Records excerpted from a collection
╭──

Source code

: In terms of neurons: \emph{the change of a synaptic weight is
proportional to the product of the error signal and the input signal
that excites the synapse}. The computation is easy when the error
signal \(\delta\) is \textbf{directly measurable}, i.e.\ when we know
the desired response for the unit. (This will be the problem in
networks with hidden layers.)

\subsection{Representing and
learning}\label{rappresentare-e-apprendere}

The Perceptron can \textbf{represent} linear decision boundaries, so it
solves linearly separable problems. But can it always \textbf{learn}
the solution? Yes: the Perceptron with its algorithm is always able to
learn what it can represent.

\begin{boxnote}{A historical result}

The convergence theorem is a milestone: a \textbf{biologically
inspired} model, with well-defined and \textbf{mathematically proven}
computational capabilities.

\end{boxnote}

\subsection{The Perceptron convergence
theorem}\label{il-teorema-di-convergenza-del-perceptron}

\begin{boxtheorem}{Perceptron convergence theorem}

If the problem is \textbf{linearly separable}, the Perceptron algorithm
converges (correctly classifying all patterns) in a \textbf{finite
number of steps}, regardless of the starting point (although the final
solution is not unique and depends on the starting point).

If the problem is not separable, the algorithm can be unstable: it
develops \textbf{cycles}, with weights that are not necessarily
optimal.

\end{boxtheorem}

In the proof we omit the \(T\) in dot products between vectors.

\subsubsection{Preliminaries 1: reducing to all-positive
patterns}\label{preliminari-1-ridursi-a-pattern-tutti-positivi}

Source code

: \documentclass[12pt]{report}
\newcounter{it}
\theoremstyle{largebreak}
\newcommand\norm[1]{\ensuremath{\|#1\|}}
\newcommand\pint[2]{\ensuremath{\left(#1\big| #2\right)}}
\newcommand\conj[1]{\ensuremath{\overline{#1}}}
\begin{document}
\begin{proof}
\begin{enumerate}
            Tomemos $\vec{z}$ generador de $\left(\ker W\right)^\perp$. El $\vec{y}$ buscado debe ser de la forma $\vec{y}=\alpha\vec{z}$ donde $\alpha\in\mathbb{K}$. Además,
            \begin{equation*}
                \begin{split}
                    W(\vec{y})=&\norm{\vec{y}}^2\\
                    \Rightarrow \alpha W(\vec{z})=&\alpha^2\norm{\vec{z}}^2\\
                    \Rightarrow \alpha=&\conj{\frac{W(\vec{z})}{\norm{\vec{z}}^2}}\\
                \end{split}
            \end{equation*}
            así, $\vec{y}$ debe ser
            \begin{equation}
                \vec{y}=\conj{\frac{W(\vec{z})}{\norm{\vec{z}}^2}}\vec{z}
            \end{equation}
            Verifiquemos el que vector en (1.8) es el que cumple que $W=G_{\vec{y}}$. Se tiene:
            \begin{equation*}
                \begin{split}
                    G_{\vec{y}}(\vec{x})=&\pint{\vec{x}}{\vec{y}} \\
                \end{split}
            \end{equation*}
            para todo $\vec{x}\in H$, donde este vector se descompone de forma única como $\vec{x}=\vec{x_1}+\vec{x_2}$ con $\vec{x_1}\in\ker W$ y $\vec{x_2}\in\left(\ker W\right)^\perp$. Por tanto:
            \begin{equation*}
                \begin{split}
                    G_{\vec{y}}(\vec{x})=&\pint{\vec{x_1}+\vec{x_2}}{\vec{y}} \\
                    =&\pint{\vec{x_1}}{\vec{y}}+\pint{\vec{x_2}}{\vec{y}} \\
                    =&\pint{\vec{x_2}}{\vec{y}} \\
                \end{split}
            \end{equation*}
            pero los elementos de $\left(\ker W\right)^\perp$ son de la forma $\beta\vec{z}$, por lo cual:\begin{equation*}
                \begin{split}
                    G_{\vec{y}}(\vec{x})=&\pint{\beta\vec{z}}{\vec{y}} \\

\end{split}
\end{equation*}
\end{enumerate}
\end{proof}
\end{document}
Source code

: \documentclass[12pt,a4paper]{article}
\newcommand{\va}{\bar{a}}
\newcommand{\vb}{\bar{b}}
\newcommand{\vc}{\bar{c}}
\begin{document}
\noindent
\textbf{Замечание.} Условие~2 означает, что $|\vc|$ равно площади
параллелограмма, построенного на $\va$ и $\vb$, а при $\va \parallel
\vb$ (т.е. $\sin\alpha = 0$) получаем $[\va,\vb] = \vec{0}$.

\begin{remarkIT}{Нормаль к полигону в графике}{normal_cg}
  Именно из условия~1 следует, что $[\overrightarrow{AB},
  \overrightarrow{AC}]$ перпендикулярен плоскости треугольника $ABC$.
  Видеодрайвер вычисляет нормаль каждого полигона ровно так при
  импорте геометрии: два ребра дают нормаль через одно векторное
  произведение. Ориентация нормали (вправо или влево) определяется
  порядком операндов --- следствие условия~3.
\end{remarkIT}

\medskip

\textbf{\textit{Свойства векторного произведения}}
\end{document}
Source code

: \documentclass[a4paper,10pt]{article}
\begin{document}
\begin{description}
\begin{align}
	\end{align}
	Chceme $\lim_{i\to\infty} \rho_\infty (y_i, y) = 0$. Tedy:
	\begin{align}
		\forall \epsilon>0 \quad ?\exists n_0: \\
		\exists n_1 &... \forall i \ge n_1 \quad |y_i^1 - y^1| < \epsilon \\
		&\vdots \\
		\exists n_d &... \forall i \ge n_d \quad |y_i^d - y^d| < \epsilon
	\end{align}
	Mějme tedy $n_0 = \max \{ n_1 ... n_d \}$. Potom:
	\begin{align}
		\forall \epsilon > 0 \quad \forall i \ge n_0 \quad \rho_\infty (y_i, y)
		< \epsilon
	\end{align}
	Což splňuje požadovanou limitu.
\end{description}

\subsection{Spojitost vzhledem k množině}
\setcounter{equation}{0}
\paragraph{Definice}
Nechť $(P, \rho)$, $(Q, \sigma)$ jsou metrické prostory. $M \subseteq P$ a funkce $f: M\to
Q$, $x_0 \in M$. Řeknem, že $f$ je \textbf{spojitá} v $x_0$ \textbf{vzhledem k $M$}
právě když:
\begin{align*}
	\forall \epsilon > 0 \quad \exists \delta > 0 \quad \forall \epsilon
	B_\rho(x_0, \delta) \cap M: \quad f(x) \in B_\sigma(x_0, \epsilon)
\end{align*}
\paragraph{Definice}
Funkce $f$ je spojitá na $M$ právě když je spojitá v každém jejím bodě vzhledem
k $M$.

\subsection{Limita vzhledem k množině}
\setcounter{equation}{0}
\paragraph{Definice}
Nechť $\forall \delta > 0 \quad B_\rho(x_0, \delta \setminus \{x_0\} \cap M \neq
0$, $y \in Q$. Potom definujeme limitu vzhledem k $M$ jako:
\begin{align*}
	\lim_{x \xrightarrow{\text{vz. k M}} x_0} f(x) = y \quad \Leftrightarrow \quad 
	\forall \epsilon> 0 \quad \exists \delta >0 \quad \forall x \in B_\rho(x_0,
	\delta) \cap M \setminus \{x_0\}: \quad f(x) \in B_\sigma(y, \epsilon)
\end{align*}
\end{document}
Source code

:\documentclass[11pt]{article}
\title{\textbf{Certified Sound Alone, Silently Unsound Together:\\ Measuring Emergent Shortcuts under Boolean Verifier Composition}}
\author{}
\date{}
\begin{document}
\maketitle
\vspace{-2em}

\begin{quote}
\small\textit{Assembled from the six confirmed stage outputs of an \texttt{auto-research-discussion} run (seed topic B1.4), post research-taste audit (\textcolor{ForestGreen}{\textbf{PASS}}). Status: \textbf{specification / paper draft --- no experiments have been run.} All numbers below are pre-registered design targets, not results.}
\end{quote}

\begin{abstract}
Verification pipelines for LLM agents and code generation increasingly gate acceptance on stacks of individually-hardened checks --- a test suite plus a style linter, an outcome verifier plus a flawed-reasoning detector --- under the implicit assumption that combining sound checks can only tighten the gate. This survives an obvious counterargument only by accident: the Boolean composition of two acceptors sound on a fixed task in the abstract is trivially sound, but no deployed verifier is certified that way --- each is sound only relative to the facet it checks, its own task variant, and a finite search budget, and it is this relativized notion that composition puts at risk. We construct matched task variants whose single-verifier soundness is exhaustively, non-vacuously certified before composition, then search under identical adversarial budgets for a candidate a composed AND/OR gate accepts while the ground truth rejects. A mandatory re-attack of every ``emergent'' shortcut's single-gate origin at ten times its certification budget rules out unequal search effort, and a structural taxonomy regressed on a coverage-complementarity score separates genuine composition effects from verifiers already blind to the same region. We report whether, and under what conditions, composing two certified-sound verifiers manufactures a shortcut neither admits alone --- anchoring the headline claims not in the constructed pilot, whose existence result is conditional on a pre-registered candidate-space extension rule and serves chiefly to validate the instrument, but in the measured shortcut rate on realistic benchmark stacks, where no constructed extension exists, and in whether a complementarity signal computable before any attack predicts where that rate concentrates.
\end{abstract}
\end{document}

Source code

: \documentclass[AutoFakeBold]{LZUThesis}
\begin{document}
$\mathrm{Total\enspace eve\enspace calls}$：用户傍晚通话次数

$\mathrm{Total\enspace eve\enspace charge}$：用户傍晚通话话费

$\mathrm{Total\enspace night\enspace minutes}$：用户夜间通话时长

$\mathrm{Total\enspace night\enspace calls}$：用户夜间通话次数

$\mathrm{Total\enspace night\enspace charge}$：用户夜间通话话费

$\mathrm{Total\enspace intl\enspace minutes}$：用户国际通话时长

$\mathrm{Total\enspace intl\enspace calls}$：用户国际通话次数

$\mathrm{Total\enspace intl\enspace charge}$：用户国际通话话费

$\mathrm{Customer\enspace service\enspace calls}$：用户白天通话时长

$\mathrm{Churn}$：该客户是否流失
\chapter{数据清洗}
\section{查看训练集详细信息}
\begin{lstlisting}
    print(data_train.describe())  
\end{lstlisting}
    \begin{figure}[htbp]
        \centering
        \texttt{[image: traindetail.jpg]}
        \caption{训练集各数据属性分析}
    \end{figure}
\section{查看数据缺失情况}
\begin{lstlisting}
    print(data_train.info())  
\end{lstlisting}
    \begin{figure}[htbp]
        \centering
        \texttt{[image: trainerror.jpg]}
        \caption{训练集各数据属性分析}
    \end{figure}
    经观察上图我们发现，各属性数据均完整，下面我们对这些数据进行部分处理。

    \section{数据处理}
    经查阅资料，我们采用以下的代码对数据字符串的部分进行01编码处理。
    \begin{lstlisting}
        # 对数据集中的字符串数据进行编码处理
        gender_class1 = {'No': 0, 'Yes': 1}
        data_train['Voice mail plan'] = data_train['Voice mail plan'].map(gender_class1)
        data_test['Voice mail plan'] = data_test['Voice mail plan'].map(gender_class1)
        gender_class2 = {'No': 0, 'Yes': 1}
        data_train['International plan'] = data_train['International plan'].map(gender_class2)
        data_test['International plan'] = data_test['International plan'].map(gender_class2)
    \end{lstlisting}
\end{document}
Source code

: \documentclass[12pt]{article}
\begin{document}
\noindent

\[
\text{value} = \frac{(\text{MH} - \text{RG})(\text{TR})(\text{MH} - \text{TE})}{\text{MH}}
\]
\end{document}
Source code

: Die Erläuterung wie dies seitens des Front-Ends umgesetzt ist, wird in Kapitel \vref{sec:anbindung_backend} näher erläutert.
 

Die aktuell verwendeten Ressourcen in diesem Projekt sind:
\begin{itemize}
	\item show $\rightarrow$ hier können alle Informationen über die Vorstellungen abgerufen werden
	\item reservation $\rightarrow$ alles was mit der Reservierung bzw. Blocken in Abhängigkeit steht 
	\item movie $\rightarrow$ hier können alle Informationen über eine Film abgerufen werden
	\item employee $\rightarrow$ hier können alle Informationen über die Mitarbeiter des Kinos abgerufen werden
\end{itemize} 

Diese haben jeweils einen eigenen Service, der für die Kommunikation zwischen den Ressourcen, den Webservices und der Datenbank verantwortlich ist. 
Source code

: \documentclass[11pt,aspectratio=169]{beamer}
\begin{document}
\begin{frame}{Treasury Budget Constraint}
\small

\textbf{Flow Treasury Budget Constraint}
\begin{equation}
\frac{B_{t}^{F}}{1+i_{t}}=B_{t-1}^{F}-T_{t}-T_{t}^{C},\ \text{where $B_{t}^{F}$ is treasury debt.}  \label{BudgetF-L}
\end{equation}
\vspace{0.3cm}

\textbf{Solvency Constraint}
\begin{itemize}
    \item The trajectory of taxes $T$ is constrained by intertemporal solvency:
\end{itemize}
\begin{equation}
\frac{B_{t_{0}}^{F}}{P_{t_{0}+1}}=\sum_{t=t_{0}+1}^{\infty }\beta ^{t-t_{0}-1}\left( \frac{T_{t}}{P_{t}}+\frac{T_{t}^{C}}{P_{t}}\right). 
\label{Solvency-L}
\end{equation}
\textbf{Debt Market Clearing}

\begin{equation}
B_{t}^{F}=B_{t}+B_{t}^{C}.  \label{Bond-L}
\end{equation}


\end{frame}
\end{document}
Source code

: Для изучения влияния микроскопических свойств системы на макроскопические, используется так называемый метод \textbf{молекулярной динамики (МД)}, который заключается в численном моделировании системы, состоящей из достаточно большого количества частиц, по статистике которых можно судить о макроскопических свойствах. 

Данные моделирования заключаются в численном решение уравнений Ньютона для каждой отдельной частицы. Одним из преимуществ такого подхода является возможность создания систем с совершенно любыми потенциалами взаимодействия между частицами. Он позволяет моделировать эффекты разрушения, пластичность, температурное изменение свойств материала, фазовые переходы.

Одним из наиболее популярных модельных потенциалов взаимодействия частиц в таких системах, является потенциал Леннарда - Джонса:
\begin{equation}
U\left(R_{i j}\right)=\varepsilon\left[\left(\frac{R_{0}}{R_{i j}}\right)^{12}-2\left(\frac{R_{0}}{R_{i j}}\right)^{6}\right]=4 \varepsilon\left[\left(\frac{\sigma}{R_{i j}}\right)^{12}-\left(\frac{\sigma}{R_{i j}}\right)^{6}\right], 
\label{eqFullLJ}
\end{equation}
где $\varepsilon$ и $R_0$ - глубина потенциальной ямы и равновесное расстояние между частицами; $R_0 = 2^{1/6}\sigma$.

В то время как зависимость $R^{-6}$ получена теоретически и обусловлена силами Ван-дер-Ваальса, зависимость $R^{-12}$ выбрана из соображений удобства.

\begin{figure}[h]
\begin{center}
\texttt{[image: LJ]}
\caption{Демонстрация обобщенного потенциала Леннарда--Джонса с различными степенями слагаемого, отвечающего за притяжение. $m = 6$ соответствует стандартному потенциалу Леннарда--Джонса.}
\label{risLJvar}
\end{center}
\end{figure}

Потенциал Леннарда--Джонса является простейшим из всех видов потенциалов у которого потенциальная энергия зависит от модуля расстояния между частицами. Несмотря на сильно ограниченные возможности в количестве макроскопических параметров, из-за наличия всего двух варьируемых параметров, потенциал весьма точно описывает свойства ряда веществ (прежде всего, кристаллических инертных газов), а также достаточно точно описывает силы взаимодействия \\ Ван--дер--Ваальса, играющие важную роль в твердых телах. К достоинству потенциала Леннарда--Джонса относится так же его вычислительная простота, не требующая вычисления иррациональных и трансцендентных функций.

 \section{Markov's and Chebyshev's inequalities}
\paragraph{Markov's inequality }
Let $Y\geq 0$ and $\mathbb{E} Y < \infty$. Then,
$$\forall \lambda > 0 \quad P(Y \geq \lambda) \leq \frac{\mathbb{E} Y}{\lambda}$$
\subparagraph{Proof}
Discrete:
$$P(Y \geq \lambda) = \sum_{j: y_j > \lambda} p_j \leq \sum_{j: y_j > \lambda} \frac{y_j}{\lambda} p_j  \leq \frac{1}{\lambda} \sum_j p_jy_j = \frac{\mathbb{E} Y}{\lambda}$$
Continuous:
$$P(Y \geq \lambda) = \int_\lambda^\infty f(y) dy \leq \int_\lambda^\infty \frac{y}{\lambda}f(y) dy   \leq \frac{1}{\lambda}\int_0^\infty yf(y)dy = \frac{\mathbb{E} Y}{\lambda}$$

╰──

**Exercise requirements:**
Copy out, in full, each line above that has the word "alpha" in it.

**Reply to the exercise:**
            Tomemos $\vec{z}$ generador de $\left(\ker W\right)^\perp$. El $\vec{y}$ buscado debe ser de la forma $\vec{y}=\alpha\vec{z}$ donde $\alpha\in\mathbb{K}$. Además,
                    \Rightarrow \alpha W(\vec{z})=&\alpha^2\norm{\vec{z}}^2\\
                    \Rightarrow \alpha=&\conj{\frac{W(\vec{z})}{\norm{\vec{z}}^2}}\\
\vb$ (т.е. $\sin\alpha = 0$) получаем $[\va,\vb] = \vec{0}$.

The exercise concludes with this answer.